[Opening Entries shown section]

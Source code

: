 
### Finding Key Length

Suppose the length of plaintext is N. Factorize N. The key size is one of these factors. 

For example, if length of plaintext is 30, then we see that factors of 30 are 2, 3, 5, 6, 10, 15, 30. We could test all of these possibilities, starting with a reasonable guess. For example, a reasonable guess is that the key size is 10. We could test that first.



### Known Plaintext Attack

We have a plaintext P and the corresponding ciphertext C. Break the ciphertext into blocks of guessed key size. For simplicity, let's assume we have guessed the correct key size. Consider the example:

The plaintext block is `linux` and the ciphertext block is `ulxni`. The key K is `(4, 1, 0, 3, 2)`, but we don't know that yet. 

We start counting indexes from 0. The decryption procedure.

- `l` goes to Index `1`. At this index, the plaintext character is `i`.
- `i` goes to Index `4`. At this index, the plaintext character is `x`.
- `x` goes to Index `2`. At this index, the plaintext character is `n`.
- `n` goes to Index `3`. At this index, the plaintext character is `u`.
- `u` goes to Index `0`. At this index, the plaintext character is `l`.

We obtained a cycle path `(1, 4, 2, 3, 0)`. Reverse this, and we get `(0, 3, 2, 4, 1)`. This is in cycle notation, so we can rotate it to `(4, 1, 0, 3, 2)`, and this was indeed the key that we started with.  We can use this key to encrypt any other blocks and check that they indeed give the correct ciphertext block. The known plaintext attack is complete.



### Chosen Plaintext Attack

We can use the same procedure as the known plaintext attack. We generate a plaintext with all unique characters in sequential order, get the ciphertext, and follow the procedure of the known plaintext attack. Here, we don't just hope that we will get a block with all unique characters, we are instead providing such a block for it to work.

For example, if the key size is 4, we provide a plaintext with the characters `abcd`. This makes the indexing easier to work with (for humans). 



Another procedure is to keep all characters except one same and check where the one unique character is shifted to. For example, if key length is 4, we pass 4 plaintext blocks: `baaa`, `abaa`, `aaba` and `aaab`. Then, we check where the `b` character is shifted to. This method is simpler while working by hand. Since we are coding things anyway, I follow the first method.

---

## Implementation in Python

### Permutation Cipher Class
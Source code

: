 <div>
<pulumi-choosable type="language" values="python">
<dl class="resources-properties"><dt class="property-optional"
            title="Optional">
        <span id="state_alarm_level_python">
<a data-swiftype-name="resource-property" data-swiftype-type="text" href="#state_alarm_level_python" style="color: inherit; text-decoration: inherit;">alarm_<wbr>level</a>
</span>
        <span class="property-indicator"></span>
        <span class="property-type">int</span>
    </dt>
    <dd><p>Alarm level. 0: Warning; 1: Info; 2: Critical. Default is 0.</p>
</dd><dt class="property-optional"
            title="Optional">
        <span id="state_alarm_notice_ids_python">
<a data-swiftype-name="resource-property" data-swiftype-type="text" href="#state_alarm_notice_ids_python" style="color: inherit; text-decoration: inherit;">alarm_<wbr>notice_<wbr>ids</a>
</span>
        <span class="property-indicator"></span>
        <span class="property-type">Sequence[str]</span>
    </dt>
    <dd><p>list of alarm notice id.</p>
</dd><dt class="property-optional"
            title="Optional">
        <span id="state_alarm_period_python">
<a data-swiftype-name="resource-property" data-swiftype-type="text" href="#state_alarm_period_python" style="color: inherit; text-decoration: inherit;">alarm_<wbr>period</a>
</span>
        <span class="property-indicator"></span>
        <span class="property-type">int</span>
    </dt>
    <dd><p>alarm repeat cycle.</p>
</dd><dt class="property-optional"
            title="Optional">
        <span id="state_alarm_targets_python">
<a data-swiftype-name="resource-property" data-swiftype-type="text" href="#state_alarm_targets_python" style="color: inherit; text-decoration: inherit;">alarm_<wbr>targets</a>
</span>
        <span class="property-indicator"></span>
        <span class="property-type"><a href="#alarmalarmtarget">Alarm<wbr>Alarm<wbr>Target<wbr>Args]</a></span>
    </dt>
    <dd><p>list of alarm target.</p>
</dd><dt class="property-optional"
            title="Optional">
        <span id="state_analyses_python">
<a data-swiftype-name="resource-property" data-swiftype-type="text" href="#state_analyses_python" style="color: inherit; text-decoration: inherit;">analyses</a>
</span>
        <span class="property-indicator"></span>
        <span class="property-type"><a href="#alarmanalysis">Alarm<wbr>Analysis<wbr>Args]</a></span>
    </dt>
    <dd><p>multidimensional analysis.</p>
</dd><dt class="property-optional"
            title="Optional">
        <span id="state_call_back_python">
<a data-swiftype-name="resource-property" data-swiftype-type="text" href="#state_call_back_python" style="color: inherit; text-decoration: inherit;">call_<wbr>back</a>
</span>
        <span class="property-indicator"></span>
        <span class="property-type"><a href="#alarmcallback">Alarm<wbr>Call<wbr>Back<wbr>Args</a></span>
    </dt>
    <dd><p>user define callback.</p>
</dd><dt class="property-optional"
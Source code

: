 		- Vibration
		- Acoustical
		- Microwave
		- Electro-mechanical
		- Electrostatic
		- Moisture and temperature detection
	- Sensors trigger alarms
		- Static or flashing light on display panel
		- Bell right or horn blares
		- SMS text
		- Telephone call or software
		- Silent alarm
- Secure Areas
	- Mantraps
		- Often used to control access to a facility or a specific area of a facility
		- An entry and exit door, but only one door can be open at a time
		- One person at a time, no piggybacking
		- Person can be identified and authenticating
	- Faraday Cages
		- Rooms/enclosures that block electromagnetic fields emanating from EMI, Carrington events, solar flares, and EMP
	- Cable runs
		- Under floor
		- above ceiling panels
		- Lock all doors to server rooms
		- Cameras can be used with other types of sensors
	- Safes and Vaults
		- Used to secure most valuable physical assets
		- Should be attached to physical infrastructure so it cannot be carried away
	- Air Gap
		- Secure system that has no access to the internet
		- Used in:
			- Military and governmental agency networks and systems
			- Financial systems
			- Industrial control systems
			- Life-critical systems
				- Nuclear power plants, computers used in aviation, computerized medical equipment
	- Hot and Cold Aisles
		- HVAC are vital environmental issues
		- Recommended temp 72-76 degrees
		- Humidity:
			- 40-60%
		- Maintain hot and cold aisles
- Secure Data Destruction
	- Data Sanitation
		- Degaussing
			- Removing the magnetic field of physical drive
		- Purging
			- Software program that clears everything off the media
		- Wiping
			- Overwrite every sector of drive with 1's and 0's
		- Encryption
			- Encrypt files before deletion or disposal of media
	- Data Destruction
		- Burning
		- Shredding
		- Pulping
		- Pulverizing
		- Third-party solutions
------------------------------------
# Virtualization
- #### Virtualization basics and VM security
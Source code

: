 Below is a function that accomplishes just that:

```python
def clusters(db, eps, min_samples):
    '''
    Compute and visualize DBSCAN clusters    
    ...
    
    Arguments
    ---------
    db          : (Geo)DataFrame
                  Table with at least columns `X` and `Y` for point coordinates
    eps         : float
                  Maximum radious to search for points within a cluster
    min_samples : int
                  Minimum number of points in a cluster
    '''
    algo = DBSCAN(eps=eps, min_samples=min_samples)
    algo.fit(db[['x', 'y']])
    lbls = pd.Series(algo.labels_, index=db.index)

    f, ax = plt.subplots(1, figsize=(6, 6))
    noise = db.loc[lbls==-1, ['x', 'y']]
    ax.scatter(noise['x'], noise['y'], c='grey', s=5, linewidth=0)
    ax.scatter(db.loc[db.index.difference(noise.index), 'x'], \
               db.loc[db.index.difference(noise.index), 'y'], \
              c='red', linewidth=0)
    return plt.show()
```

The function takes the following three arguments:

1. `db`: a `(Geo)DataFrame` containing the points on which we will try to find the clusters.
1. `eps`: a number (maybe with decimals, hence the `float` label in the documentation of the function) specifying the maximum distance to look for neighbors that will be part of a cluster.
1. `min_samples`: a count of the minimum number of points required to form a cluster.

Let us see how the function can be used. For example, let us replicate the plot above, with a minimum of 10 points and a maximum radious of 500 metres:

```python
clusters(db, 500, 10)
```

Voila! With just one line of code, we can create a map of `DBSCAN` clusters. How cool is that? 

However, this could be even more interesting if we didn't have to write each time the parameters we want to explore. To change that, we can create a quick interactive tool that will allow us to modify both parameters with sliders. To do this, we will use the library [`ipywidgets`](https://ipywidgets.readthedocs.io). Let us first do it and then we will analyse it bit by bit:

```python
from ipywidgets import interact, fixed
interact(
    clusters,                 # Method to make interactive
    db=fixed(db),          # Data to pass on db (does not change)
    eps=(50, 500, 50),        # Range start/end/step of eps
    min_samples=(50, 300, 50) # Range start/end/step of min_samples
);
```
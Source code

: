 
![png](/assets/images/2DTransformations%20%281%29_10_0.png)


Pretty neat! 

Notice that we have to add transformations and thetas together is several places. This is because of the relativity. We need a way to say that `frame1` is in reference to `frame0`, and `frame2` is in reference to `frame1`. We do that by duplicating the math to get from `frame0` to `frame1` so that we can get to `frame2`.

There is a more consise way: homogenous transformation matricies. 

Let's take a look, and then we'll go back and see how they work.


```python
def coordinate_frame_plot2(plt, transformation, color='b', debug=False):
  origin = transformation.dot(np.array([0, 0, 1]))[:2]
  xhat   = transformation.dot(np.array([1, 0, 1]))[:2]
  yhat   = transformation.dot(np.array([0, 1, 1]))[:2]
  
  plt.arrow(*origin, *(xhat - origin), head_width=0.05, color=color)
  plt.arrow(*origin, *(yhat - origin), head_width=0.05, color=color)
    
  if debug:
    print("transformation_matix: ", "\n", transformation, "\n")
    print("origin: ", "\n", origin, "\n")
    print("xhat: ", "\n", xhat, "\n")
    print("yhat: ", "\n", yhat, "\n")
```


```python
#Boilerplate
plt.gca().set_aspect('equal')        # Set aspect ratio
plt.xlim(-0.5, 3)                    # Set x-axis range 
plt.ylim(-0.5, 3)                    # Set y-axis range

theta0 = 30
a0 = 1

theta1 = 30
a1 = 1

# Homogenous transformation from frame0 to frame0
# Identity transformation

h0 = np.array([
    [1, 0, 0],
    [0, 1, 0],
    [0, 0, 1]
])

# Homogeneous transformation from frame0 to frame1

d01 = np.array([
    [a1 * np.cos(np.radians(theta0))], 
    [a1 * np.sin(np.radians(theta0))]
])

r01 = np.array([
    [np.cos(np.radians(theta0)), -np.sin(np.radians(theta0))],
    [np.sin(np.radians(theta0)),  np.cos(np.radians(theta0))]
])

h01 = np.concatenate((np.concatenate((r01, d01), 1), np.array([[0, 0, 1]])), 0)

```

[Closing Entries shown section]

== Your task ==
Whenever the word "list" shows up in a line, that line counts. Say how many lines of the data count, giving the number alone.

== Solution to this task ==
2